Generate SSH Keys

Three steps to generate and install your own SSH keys. Never use a password to log into the Linux server again.

Generate SSH Keys
Photo by Silas Köhler / Unsplash

In today's digital world, securing your access to servers is crucial. One of the most secure and efficient methods is using ED25519 SSH keys. In this guide, I'll walk you through generating these keys and adding the public key to a different server.

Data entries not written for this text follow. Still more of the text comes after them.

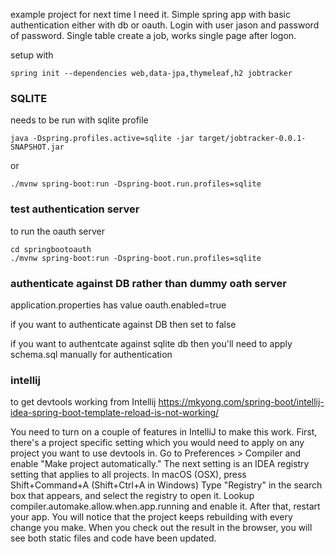 example project for next time I need it. Simple spring app with basic authentication either
with db or oauth. Login with user jason and password of password. Single table create a job, works single page after logon.

setup with
```
spring init --dependencies web,data-jpa,thymeleaf,h2 jobtracker
```

### SQLITE
needs to be run with sqlite profile

```
java -Dspring.profiles.active=sqlite -jar target/jobtracker-0.0.1-SNAPSHOT.jar
```

or
```
./mvnw spring-boot:run -Dspring-boot.run.profiles=sqlite
```

### test authentication server
to run the oauth server
```
cd springbootoauth
./mvnw spring-boot:run -Dspring-boot.run.profiles=sqlite
```

### authenticate against DB rather than dummy oath server
application.properties has value
oauth.enabled=true

if you want to authenticate against DB then set to false

if you want to authentcate against sqlite db then you'll need to apply schema.sql 
manually for authentication

### intellij
to get devtools working from Intellij
https://mkyong.com/spring-boot/intellij-idea-spring-boot-template-reload-is-not-working/

You need to turn on a couple of features in IntelliJ to make this work.
First, there's a project specific setting which you would need to apply on any project you want to use devtools in. Go to Preferences > Compiler and enable "Make project automatically."
The next setting is an IDEA registry setting that applies to all projects. 
In macOS (OSX), press Shift+Command+A (Shift+Ctrl+A in Windows) 
Type "Registry" in the search box that appears, and select the registry to open it.
Lookup compiler.automake.allow.when.app.running and enable it.
After that, restart your app. You will notice that the project keeps rebuilding with every change you make. When you check out the result in the browser, you will see both static files and code have been updated.

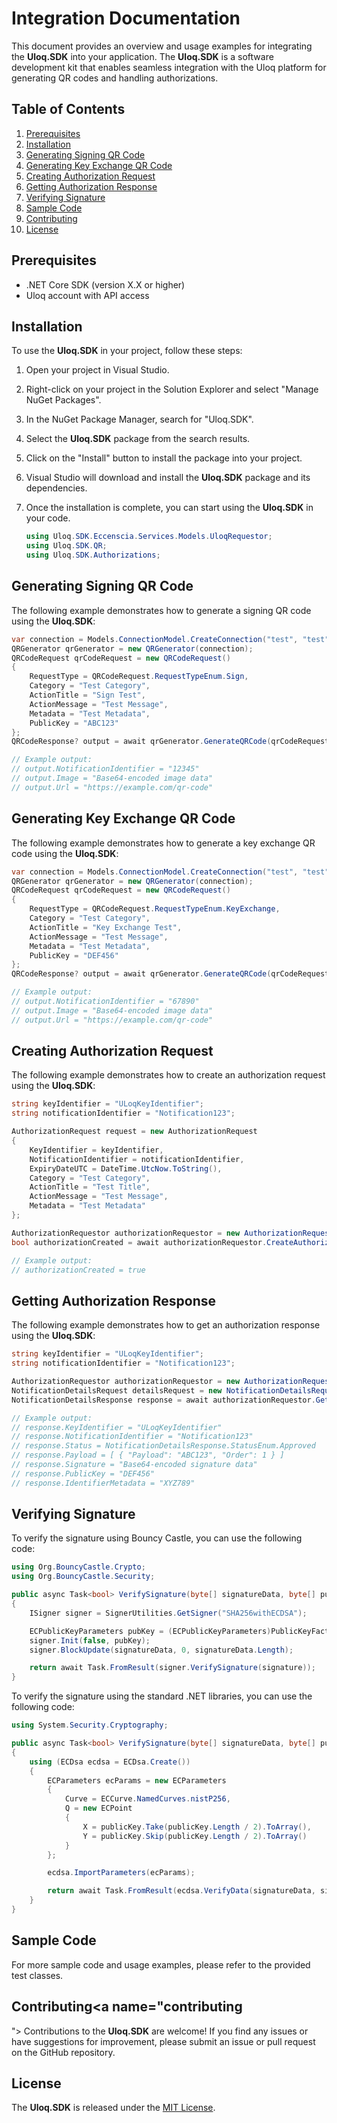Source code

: # Integration Documentation

This document provides an overview and usage examples for integrating the **Uloq.SDK** into your application. The **Uloq.SDK** is a software development kit that enables seamless integration with the Uloq platform for generating QR codes and handling authorizations.

## Table of Contents
1. [Prerequisites](#prerequisites)
2. [Installation](#installation)
3. [Generating Signing QR Code](#generating-signing-qr-code)
4. [Generating Key Exchange QR Code](#generating-key-exchange-qr-code)
5. [Creating Authorization Request](#creating-authorization-request)
6. [Getting Authorization Response](#getting-authorization-response)
7. [Verifying Signature](#verifying-signature)
8. [Sample Code](#sample-code)
9. [Contributing](#contributing)
10. [License](#license)

## Prerequisites<a name="prerequisites"></a>
- .NET Core SDK (version X.X or higher)
- Uloq account with API access

## Installation<a name="installation"></a>
To use the **Uloq.SDK** in your project, follow these steps:

1. Open your project in Visual Studio.

2. Right-click on your project in the Solution Explorer and select "Manage NuGet Packages".

3. In the NuGet Package Manager, search for "Uloq.SDK".

4. Select the **Uloq.SDK** package from the search results.

5. Click on the "Install" button to install the package into your project.

6. Visual Studio will download and install the **Uloq.SDK** package and its dependencies.

7. Once the installation is complete, you can start using the **Uloq.SDK** in your code.

   ```csharp
   using Uloq.SDK.Eccenscia.Services.Models.UloqRequestor;
   using Uloq.SDK.QR;
   using Uloq.SDK.Authorizations;
   ```

## Generating Signing QR Code<a name="generating-signing-qr-code"></a>
The following example demonstrates how to generate a signing QR code using the **Uloq.SDK**:

```csharp
var connection = Models.ConnectionModel.CreateConnection("test", "test", true);
QRGenerator qrGenerator = new QRGenerator(connection);
QRCodeRequest qrCodeRequest = new QRCodeRequest()
{
    RequestType = QRCodeRequest.RequestTypeEnum.Sign,
    Category = "Test Category",
    ActionTitle = "Sign Test",
    ActionMessage = "Test Message",
    Metadata = "Test Metadata",
    PublicKey = "ABC123"
};
QRCodeResponse? output = await qrGenerator.GenerateQRCode(qrCodeRequest);

// Example output:
// output.NotificationIdentifier = "12345"
// output.Image = "Base64-encoded image data"
// output.Url = "https://example.com/qr-code"

```

## Generating Key Exchange QR Code<a name="generating-key-exchange-qr-code"></a>
The following example demonstrates how to generate a key exchange QR code using the **Uloq.SDK**:

```csharp
var connection = Models.ConnectionModel.CreateConnection("test", "test", true);
QRGenerator qrGenerator = new QRGenerator(connection);
QRCodeRequest qrCodeRequest = new QRCodeRequest()
{
    RequestType = QRCodeRequest.RequestTypeEnum.KeyExchange,
    Category = "Test Category",
    ActionTitle = "Key Exchange Test",
    ActionMessage = "Test Message",
    Metadata = "Test Metadata",
    PublicKey = "DEF456"
};
QRCodeResponse? output = await qrGenerator.GenerateQRCode(qrCodeRequest);

// Example output:
// output.NotificationIdentifier = "67890"
// output.Image = "Base64-encoded image data"
// output.Url = "https://example.com/qr-code"

```

## Creating Authorization Request<a name="creating-authorization-request"></a>
The following example demonstrates how to create an authorization request using the **Uloq.SDK**:

```csharp
string keyIdentifier = "ULoqKeyIdentifier";
string notificationIdentifier = "Notification123";

AuthorizationRequest request = new AuthorizationRequest
{
    KeyIdentifier = keyIdentifier,
    NotificationIdentifier = notificationIdentifier,
    ExpiryDateUTC = DateTime.UtcNow.ToString(),
    Category = "Test Category",
    ActionTitle = "Test Title",
    ActionMessage = "Test Message",
    Metadata = "Test Metadata"
};

AuthorizationRequestor authorizationRequestor = new AuthorizationRequestor(Models.ConnectionModel.CreateConnection("test", "test", true));
bool authorizationCreated = await authorizationRequestor.CreateAuthorization(request);

// Example output:
// authorizationCreated = true

```

## Getting Authorization Response<a name="getting-authorization-response"></a>
The following example demonstrates how to get an authorization response using the **Uloq.SDK**:

```csharp
string keyIdentifier = "ULoqKeyIdentifier";
string notificationIdentifier = "Notification123";

AuthorizationRequestor authorizationRequestor = new AuthorizationRequestor(Models.ConnectionModel.CreateConnection("test", "test", true));
NotificationDetailsRequest detailsRequest = new NotificationDetailsRequest(notificationIdentifier);
NotificationDetailsResponse response = await authorizationRequestor.GetAuthorizationResponse(detailsRequest);

// Example output:
// response.KeyIdentifier = "ULoqKeyIdentifier"
// response.NotificationIdentifier = "Notification123"
// response.Status = NotificationDetailsResponse.StatusEnum.Approved
// response.Payload = [ { "Payload": "ABC123", "Order": 1 } ]
// response.Signature = "Base64-encoded signature data"
// response.PublicKey = "DEF456"
// response.IdentifierMetadata = "XYZ789"

```

## Verifying Signature<a name="verifying-signature"></a>
To verify the signature using Bouncy Castle, you can use the following code:

```csharp
using Org.BouncyCastle.Crypto;
using Org.BouncyCastle.Security;

public async Task<bool> VerifySignature(byte[] signatureData, byte[] publicKey, byte[] signature)
{
    ISigner signer = SignerUtilities.GetSigner("SHA256withECDSA");

    ECPublicKeyParameters pubKey = (ECPublicKeyParameters)PublicKeyFactory.CreateKey(publicKey);
    signer.Init(false, pubKey);
    signer.BlockUpdate(signatureData, 0, signatureData.Length);

    return await Task.FromResult(signer.VerifySignature(signature));
}
```

To verify the signature using the standard .NET libraries, you can use the following code:

```csharp
using System.Security.Cryptography;

public async Task<bool> VerifySignature(byte[] signatureData, byte[] publicKey, byte[] signature)
{
    using (ECDsa ecdsa = ECDsa.Create())
    {
        ECParameters ecParams = new ECParameters
        {
            Curve = ECCurve.NamedCurves.nistP256,
            Q = new ECPoint
            {
                X = publicKey.Take(publicKey.Length / 2).ToArray(),
                Y = publicKey.Skip(publicKey.Length / 2).ToArray()
            }
        };

        ecdsa.ImportParameters(ecParams);

        return await Task.FromResult(ecdsa.VerifyData(signatureData, signature, HashAlgorithmName.SHA256));
    }
}
```

## Sample Code<a name="sample-code"></a>
For more sample code and usage examples, please refer to the provided test classes.

## Contributing<a name="contributing

"></a>
Contributions to the **Uloq.SDK** are welcome! If you find any issues or have suggestions for improvement, please submit an issue or pull request on the GitHub repository.

## License<a name="license"></a>
The **Uloq.SDK** is released under the [MIT License](https://opensource.org/licenses/MIT).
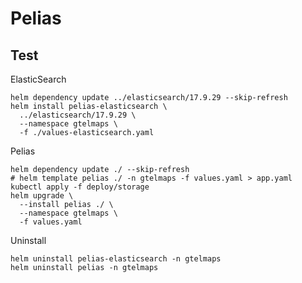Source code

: # Pelias



## Test

ElasticSearch

```shell
helm dependency update ../elasticsearch/17.9.29 --skip-refresh
helm install pelias-elasticsearch \
  ../elasticsearch/17.9.29 \
  --namespace gtelmaps \
  -f ./values-elasticsearch.yaml
```

Pelias

```shell
helm dependency update ./ --skip-refresh
# helm template pelias ./ -n gtelmaps -f values.yaml > app.yaml
kubectl apply -f deploy/storage
helm upgrade \
  --install pelias ./ \
  --namespace gtelmaps \
  -f values.yaml
```

Uninstall

```shell
helm uninstall pelias-elasticsearch -n gtelmaps
helm uninstall pelias -n gtelmaps
```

Let's get started!

Step 1: Generate ED25519 SSH Keys

  1. Open your terminal.
    • The -t ed25519 flag specifies the type of key to generate.
    • The -C flag adds a comment, typically your email address, to help identify the key.
  2. Follow the prompts:
    • You will be asked where to save the new key. Press Enter to accept the default location (~/.ssh/id_ed25519).
    • You can set a passphrase for added security, but it's optional. If you set one, you'll need to enter it whenever you use the key.

Run the following command:

ssh-keygen -t ed25519 -C "your_email@example.com"

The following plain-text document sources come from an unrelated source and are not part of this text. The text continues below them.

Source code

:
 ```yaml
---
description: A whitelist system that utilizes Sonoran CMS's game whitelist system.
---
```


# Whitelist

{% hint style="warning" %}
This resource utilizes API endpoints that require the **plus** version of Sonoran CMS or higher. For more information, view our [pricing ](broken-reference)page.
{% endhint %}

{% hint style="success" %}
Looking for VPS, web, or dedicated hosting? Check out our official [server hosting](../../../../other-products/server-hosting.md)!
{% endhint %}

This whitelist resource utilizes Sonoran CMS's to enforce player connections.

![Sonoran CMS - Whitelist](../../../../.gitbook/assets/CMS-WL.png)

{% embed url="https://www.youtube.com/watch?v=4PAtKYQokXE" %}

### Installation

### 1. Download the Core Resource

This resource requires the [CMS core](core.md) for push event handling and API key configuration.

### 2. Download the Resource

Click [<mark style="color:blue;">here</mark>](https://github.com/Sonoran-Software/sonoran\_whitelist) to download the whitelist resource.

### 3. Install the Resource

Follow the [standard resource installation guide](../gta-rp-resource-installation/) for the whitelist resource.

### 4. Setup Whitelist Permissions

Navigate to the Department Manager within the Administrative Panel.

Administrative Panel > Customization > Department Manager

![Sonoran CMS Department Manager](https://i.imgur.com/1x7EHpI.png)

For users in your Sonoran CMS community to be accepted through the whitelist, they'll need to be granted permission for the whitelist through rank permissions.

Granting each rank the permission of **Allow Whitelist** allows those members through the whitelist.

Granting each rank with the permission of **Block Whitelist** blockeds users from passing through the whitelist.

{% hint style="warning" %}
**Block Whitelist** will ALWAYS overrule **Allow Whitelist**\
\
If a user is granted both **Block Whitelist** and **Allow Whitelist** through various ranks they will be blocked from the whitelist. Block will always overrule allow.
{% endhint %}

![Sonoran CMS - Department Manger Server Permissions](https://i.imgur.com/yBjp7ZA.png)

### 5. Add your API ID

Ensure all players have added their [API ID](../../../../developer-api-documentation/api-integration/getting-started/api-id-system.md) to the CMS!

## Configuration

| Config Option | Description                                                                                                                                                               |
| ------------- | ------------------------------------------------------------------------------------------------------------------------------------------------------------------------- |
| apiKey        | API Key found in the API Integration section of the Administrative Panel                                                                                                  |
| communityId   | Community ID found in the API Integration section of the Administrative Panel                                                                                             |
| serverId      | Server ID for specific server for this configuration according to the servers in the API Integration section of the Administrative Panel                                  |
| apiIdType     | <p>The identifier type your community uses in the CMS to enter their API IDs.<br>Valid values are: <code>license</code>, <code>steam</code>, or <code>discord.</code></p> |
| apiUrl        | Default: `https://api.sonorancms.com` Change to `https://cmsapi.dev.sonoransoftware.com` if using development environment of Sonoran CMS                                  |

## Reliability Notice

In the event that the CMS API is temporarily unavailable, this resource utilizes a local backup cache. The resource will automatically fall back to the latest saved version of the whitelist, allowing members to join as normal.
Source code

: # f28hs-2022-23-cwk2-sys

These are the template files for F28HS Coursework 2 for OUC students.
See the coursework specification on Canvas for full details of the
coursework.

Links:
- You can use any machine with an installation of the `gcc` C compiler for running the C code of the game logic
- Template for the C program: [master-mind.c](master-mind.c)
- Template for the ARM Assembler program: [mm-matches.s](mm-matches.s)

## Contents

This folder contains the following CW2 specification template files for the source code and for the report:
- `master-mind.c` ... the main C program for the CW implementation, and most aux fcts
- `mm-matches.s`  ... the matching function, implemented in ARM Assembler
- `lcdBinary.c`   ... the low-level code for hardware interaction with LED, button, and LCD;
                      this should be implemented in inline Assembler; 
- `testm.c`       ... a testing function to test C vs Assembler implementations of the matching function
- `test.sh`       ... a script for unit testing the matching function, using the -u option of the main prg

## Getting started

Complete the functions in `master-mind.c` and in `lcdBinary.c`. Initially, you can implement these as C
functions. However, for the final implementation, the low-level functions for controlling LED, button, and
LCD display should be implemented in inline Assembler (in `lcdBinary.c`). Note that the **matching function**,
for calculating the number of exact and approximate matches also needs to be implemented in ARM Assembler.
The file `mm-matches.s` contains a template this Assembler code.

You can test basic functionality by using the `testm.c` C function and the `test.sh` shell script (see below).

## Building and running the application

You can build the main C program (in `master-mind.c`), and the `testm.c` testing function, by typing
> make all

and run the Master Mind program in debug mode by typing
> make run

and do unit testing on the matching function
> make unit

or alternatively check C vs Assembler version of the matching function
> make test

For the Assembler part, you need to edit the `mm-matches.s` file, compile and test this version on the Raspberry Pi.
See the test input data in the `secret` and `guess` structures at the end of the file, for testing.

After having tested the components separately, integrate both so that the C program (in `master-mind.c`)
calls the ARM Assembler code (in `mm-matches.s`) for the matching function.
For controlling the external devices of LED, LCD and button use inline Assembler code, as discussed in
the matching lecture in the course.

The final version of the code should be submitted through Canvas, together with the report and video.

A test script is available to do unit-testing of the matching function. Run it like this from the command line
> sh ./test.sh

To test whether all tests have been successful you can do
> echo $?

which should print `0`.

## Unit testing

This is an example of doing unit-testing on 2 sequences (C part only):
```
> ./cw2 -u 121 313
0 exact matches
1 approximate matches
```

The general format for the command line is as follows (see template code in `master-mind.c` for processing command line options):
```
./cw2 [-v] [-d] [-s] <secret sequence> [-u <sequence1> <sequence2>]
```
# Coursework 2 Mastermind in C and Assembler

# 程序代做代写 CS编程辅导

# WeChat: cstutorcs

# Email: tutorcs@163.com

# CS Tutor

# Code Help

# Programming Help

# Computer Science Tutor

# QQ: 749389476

Your ED25519 SSH key pair is now generated. The private key is stored in ~/.ssh/id_ed25519, and the public key is in ~/.ssh/id_ed25519.pub.

Step 2: Add the Public Key to a Different Server

On the server you generated the key, grab a copy of the public key from the file.

cat ~/.ssh/id_ed25519.pub

Log in to the remote server:

ssh username@remote_server_ip

Create or open the ~/.ssh/authorized_keys file on the remote server:

mkdir -p ~/.ssh
nano ~/.ssh/authorized_keys

Paste the key into the authorized_keys file.

Make sure the key is on a single line.

Save and close the file (if using nano, press Ctrl+X, then Y, and Enter).

Step 3: Test Your SSH Access

ssh username@remote_server_ip

If everything is set up correctly, you should be able to log in without needing a password.

Conclusion

Congratulations! You've successfully generated an ED25519 SSH key pair and added the public key to a remote server. This setup enhances your server's security and simplifies your login process. Remember to keep your private key secure and consider using a passphrase for additional protection.